Megasonic cleaning is a specialized cleaning method that utilizes high-frequency sound waves to remove contaminants from delicate surfaces. It is particularly effective in industries like semiconductor manufacturing, optics, and medical device production, where precision and gentle cleaning are crucial. It is a type of acoustic cleaning related to ultrasonic cleaning. Similar to ultrasonic cleaning, megasonic cleaning uses a transducer that sits on top of a piezoelectric substrate. The transducer creates acoustic waves at a higher frequency (typically 0.8–2 MHz) than ultrasonic cleaning (20-200 kHz). As a result, the cavitation that occurs is reduced and on a much smaller scale.

==Comparison to ultrasonic cleaning==

Megasonic cleaning differs from ultrasonic cleaning in the frequency that is used to generate the acoustic waves. Ultrasonic cleaning uses lower frequencies and its mechanism relies on cavitation, while megasonic cleaning uses higher frequencies and produces less damaging cavitation.

In ultrasonic devices, cavitation occurs throughout the tank, and all sides of submerged parts are cleaned. In megasonic devices, the acoustic wave is found only in a line of sight from the transducer surface. For this reason, megasonic transducers are typically built using arrays of closely spaced square or rectangular piezoelectric devices that are bonded to a substrate.
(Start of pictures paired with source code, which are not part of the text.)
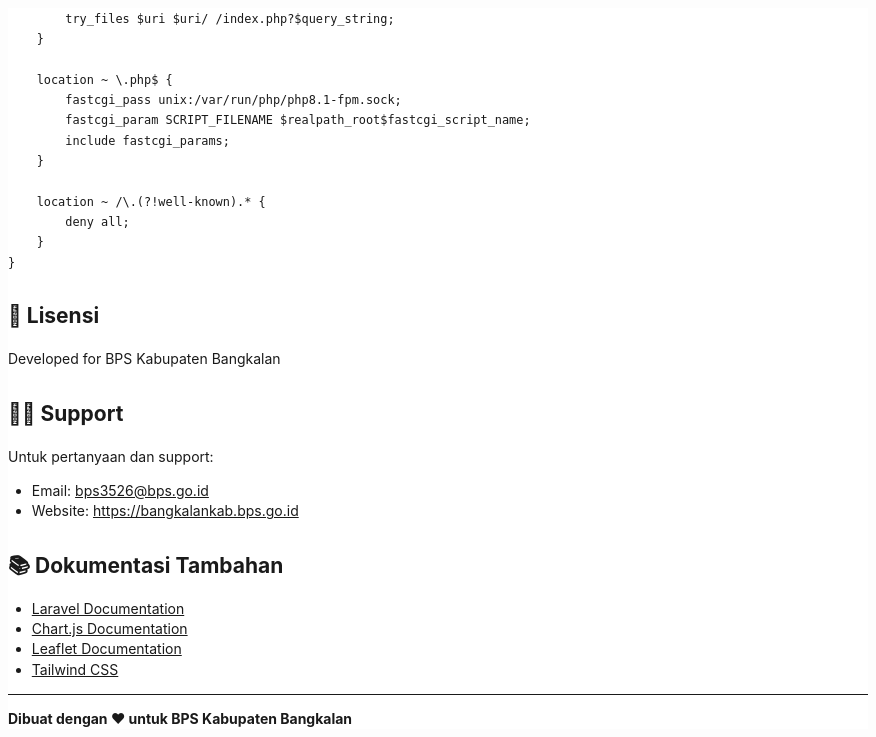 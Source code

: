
 ```nginx
        try_files $uri $uri/ /index.php?$query_string;
    }

    location ~ \.php$ {
        fastcgi_pass unix:/var/run/php/php8.1-fpm.sock;
        fastcgi_param SCRIPT_FILENAME $realpath_root$fastcgi_script_name;
        include fastcgi_params;
    }

    location ~ /\.(?!well-known).* {
        deny all;
    }
}
```

## 📝 Lisensi

Developed for BPS Kabupaten Bangkalan

## 👨‍💻 Support

Untuk pertanyaan dan support:
- Email: bps3526@bps.go.id
- Website: https://bangkalankab.bps.go.id

## 📚 Dokumentasi Tambahan

- [Laravel Documentation](https://laravel.com/docs)
- [Chart.js Documentation](https://www.chartjs.org/docs/)
- [Leaflet Documentation](https://leafletjs.com/)
- [Tailwind CSS](https://tailwindcss.com/docs)

---

**Dibuat dengan ❤️ untuk BPS Kabupaten Bangkalan**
Semiconductor wafers are typically cleaned in carriers holding the substrates perpendicular to the transducer, allowing both the front and back surfaces to be cleaned. Special carriers are sometimes used to reduce any obstructions that may prevent parts of the wafer surface from being cleaned.

Megasonic cleaners come in many configurations, such as single or dual nozzle systems, or single-wafer transducers. In single-wafer devices, the wafer rotates on a spinning tool, and the megasonic waves are applied from above.